Crawfish Boil
Prep time: 
Cook time: 
Total time: 
Serves: 4-6
 
Ingredients
Seasonings
  • 1¾ cup sea salt
  • 1½ tbs black pepper
  • 1 tbs ground cloves
  • 1 tbs ground allspice
  • 5 tbs cayenne pepper
  • 3 tbs smoked paprika
  • 1 tbs coriander
  • 1 tbs dried oregano
  • 1 tbs garlic powder
  • 1 tbs onion powder
  • 1 tbs dried thyme
  • 1 tbs mustard powder
  • 1 tbs dried dill
  • 10 dried bay leaves, crumbled
Crawfish Boil
  • 5-6 gallons water
  • 10 lbs live crawfish
  • 4 lbs small red potatoes
  • 1½ lbs andouille sausage
  • 8 oz butter or ghee
Instructions
Crawfish Boil
  1. Rinse crawfish still in it's mesh sack by spraying it with a hose until the water runs clear. About 5 minutes.
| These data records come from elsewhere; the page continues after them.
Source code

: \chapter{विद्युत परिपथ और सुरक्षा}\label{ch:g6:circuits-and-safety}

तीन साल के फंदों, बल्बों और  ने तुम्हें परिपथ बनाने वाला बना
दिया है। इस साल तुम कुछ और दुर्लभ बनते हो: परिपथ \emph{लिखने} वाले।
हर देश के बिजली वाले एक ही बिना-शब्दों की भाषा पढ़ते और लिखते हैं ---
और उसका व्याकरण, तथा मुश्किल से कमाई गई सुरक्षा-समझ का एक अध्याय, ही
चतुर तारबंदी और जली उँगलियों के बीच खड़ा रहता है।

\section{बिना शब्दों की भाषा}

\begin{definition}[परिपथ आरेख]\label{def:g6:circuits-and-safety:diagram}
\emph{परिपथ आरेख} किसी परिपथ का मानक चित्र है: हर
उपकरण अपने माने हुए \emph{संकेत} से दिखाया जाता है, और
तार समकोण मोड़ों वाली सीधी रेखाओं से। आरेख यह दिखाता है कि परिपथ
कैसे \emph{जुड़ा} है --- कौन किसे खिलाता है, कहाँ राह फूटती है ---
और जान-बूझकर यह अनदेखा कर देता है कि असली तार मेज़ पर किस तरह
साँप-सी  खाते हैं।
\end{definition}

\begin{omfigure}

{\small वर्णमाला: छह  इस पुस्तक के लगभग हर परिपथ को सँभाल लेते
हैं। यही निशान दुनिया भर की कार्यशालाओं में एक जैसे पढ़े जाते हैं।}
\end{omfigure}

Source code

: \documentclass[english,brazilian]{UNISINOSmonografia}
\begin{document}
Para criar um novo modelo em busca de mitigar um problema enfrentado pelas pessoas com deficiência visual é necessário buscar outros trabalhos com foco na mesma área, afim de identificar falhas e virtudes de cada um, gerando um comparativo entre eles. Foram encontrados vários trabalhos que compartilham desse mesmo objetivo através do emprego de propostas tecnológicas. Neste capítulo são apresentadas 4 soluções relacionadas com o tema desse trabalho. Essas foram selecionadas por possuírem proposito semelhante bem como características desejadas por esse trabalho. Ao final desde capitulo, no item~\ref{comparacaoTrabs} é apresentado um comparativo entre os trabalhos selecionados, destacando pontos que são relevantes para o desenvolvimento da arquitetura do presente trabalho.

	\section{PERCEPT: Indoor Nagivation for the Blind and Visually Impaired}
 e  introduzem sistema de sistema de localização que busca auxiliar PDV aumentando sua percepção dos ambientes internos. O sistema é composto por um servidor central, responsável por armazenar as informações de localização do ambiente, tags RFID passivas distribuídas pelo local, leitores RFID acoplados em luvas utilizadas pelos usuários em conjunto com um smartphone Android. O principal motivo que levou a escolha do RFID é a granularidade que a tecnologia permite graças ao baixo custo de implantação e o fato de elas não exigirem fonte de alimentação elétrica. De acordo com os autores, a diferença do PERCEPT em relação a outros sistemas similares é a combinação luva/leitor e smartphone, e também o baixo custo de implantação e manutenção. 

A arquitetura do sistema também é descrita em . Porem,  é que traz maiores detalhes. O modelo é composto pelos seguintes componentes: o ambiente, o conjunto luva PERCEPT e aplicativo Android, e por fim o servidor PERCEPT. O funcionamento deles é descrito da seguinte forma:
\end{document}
  2. Remove crawfish from mesh sack and transfer them into a large cooler with a drain plug. Rinse again until water runs clear out of the cooler stirring occasionally to make sure all dirt is rinsed out. Plug cooler and fill with water one final time. Discard any dead crawfish. They will be floating in the water.
  3. While crawfish are rinsing, fill your pot with water and place it on the propane burner. Add seasonings and bring to a boil on high heat. Add butter and potatoes to steamer basked and boil for about 15 minutes with the pot covered.
  4. Remove steamer basket from pot and add crawfish to basket. Boil crawfish and potatoes for an additional 15 minutes.
  5. Turn heat off and allow crawfish and potatoes to simmer for at least 10 minutes but up to 45 minutes. The longer you let the crawfish and potatoes sit, the more flavor from the spices they will absorb.
  6. About 10 minutes before you’re ready to remove crawfish, add sliced andouille sausage to the pot to warm it up. Since it’s already cooked through, there’s no need to add it to the boil earlier.
  7. Serve by dumping out crawfish over a newspaper covered table. Drizzle crawfish with lemon juice as desired. If more spiciness is desired, sprinkle with more seasonings.
**How to Eat**
  1. Break the crawfish in half where the tail meets the body by twisting and pulling the tail away.
  2. Remove the first segment from the tail and then pinch the meat out using your thumb and forefinger.
  3. Be sure to suck out the juices from the body as well. That’s where most of the flavor will concentrate and it’s just delicious.